### INSTRUCTIONS TO FOLLOW
Line by line, repeat the data below exactly, beginning at the first line and ending at the line with "Eu ainda não". Omit pictures.

-------

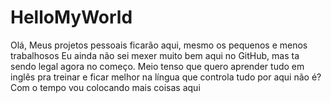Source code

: # HelloMyWorld
Olá,
Meus projetos pessoais ficarão aqui, mesmo os pequenos e menos trabalhosos
Eu ainda não sei mexer muito bem aqui no GitHub, mas ta sendo legal agora no começo. 
Meio tenso que quero aprender tudo em inglês pra treinar e ficar melhor na língua que controla tudo por aqui não é?
Com o tempo vou colocando mais coisas aqui
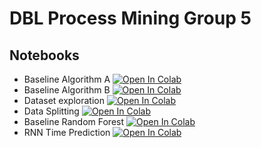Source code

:# DBL Process Mining Group 5
## Notebooks
* Baseline Algorithm A [![Open In Colab](https://colab.research.google.com/assets/colab-badge.svg)](https://colab.research.google.com/github/dbusn/process-mining-group-5/blob/main/notebooks/baseline_algo_A.ipynb)
* Baseline Algorithm B [![Open In Colab](https://colab.research.google.com/assets/colab-badge.svg)](https://colab.research.google.com/github/dbusn/process-mining-group-5/blob/main/notebooks/baseline_algo_B.ipynb)
* Dataset exploration [![Open In Colab](https://colab.research.google.com/assets/colab-badge.svg)](https://colab.research.google.com/github/dbusn/process-mining-group-5/blob/main/notebooks/datasets_exploration.ipynb)
* Data Splitting [![Open In Colab](https://colab.research.google.com/assets/colab-badge.svg)](https://colab.research.google.com/github/dbusn/process-mining-group-5/blob/main/notebooks/data_splitting_2017.ipynb)
* Baseline Random Forest [![Open In Colab](https://colab.research.google.com/assets/colab-badge.svg)](https://colab.research.google.com/github/dbusn/process-mining-group-5/blob/main/notebooks/baseline_random_forest.ipynb)
* RNN Time Prediction [![Open In Colab](https://colab.research.google.com/assets/colab-badge.svg)](https://colab.research.google.com/drive/1BGDcCaQXH46FgV1Y4SBwy0Ej5giCfn7e?usp=sharing)
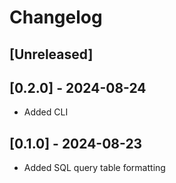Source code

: # Changelog

## [Unreleased]

## [0.2.0] - 2024-08-24

- Added CLI

## [0.1.0] - 2024-08-23

- Added SQL query table formatting
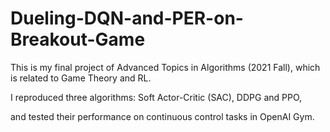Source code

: # Dueling-DQN-and-PER-on-Breakout-Game

This is my final project of Advanced Topics in Algorithms (2021 Fall), which is related to Game Theory and RL.

I reproduced three algorithms: Soft Actor-Critic (SAC), DDPG and PPO, 

and tested their performance on continuous control tasks in OpenAI Gym.
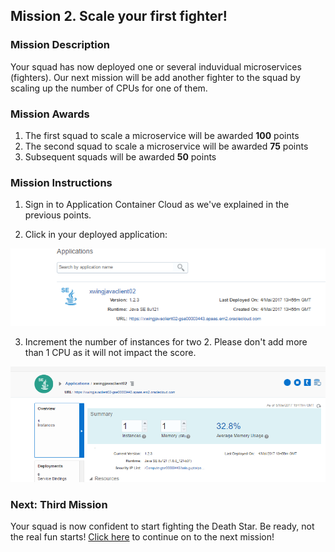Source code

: ## Mission 2. Scale your first fighter! ##

### Mission Description ###

Your squad has now deployed one or several induvidual microservices (fighters). Our next mission will be add another fighter to the squad by scaling up the number of CPUs for one of them. 

### Mission Awards ###

1. The first squad to scale a microservice will be awarded **100** points
2. The second squad to scale a microservice will be awarded **75** points
3. Subsequent squads will be awarded **50** points

### Mission Instructions ###

1. Sign in to Application Container Cloud as we've explained in the previous points.

2. Click in your deployed application:

![alt text](scale01.PNG)

3. Increment the number of instances for two 2. Please don't add more than 1 CPU as it will not impact the score. 

![alt text](scale02.PNG)

### Next: Third Mission ###

Your squad is now confident to start fighting the Death Star. Be ready, not the real fun starts! [Click here](shield.md) to continue on to the next mission!
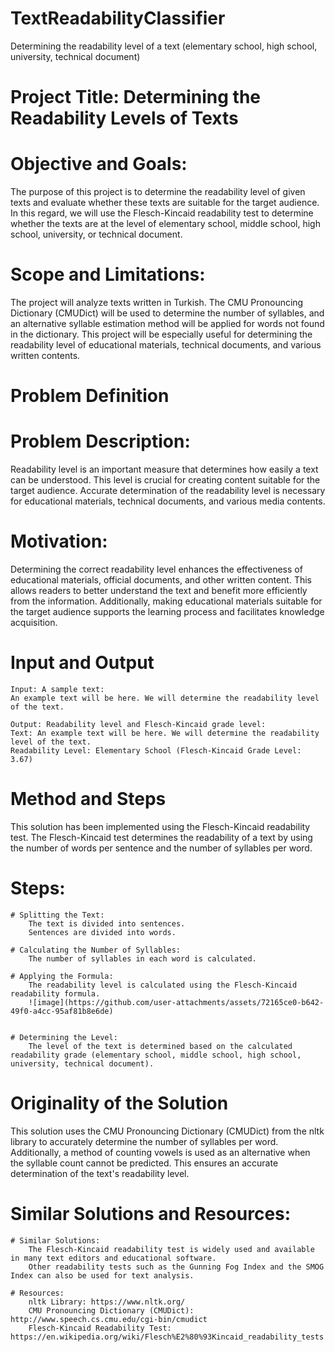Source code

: # TextReadabilityClassifier
Determining the readability level of a text (elementary school, high school, university, technical document)

# Project Title: Determining the Readability Levels of Texts

# Objective and Goals:

The purpose of this project is to determine the readability level of given texts and evaluate whether these texts are suitable for the target audience. In this regard, we will use the Flesch-Kincaid readability test to determine whether the texts are at the level of elementary school, middle school, high school, university, or technical document.

# Scope and Limitations:

The project will analyze texts written in Turkish. The CMU Pronouncing Dictionary (CMUDict) will be used to determine the number of syllables, and an alternative syllable estimation method will be applied for words not found in the dictionary. This project will be especially useful for determining the readability level of educational materials, technical documents, and various written contents.

# Problem Definition

# Problem Description:

Readability level is an important measure that determines how easily a text can be understood. This level is crucial for creating content suitable for the target audience. Accurate determination of the readability level is necessary for educational materials, technical documents, and various media contents.

# Motivation:

Determining the correct readability level enhances the effectiveness of educational materials, official documents, and other written content. This allows readers to better understand the text and benefit more efficiently from the information. Additionally, making educational materials suitable for the target audience supports the learning process and facilitates knowledge acquisition.

# Input and Output

    Input: A sample text:
    An example text will be here. We will determine the readability level of the text.

    Output: Readability level and Flesch-Kincaid grade level:
    Text: An example text will be here. We will determine the readability level of the text.
    Readability Level: Elementary School (Flesch-Kincaid Grade Level: 3.67)

# Method and Steps

This solution has been implemented using the Flesch-Kincaid readability test. The Flesch-Kincaid test determines the readability of a text by using the number of words per sentence and the number of syllables per word.

# Steps:

    # Splitting the Text:
        The text is divided into sentences.
        Sentences are divided into words.

    # Calculating the Number of Syllables:
        The number of syllables in each word is calculated.

    # Applying the Formula:
        The readability level is calculated using the Flesch-Kincaid readability formula.
        ![image](https://github.com/user-attachments/assets/72165ce0-b642-49f0-a4cc-95af81b8e6de)


    # Determining the Level:
        The level of the text is determined based on the calculated readability grade (elementary school, middle school, high school, university, technical document).

# Originality of the Solution

This solution uses the CMU Pronouncing Dictionary (CMUDict) from the nltk library to accurately determine the number of syllables per word. Additionally, a method of counting vowels is used as an alternative when the syllable count cannot be predicted. This ensures an accurate determination of the text's readability level.

# Similar Solutions and Resources:

    # Similar Solutions:
        The Flesch-Kincaid readability test is widely used and available in many text editors and educational software.
        Other readability tests such as the Gunning Fog Index and the SMOG Index can also be used for text analysis.

    # Resources:
        nltk Library: https://www.nltk.org/
        CMU Pronouncing Dictionary (CMUDict): http://www.speech.cs.cmu.edu/cgi-bin/cmudict
        Flesch-Kincaid Readability Test: https://en.wikipedia.org/wiki/Flesch%E2%80%93Kincaid_readability_tests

-------

### TASK SOLUTION
Source code

: # HelloMyWorld
Olá,
Meus projetos pessoais ficarão aqui, mesmo os pequenos e menos trabalhosos
Eu ainda não sei mexer muito bem aqui no GitHub, mas ta sendo legal agora no começo. 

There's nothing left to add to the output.